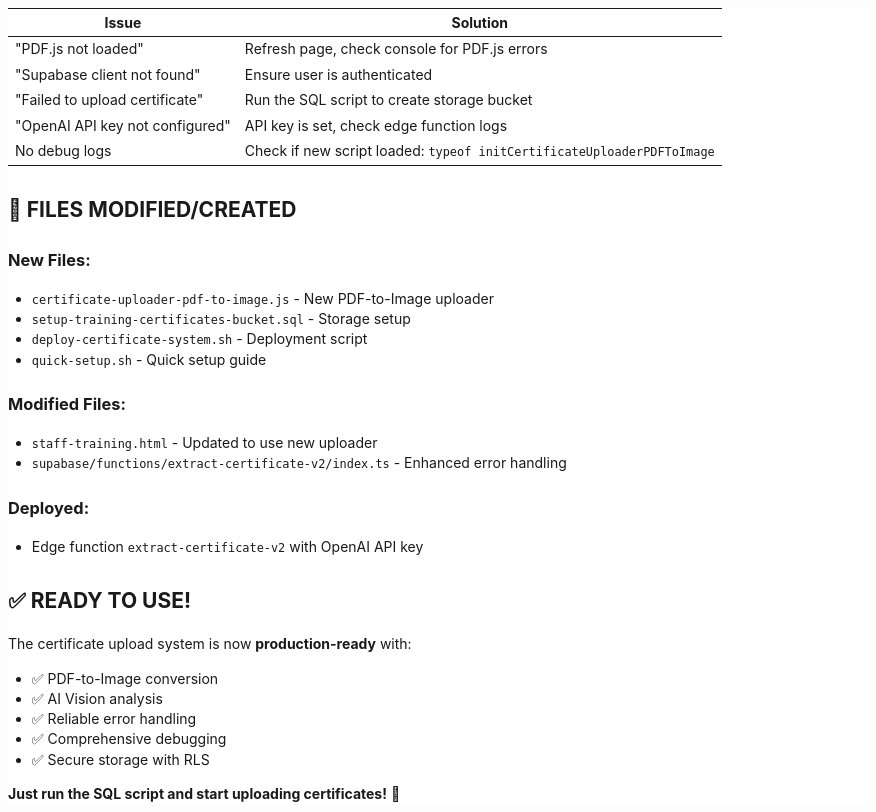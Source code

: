 | Issue | Solution |
|-------|----------|
| "PDF.js not loaded" | Refresh page, check console for PDF.js errors |
| "Supabase client not found" | Ensure user is authenticated |
| "Failed to upload certificate" | Run the SQL script to create storage bucket |
| "OpenAI API key not configured" | API key is set, check edge function logs |
| No debug logs | Check if new script loaded: `typeof initCertificateUploaderPDFToImage` |

## 📁 FILES MODIFIED/CREATED

### New Files:
- `certificate-uploader-pdf-to-image.js` - New PDF-to-Image uploader
- `setup-training-certificates-bucket.sql` - Storage setup
- `deploy-certificate-system.sh` - Deployment script
- `quick-setup.sh` - Quick setup guide

### Modified Files:
- `staff-training.html` - Updated to use new uploader
- `supabase/functions/extract-certificate-v2/index.ts` - Enhanced error handling

### Deployed:
- Edge function `extract-certificate-v2` with OpenAI API key

## ✅ READY TO USE!

The certificate upload system is now **production-ready** with:
- ✅ PDF-to-Image conversion
- ✅ AI Vision analysis  
- ✅ Reliable error handling
- ✅ Comprehensive debugging
- ✅ Secure storage with RLS

**Just run the SQL script and start uploading certificates!** 🎉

• • • • •

Lines from the one with "- ✅ Reliable error handling" through the last line above must be printed exactly; no other line is to appear.

_Answer below_
- ✅ Reliable error handling
- ✅ Comprehensive debugging
- ✅ Secure storage with RLS

**Just run the SQL script and start uploading certificates!** 🎉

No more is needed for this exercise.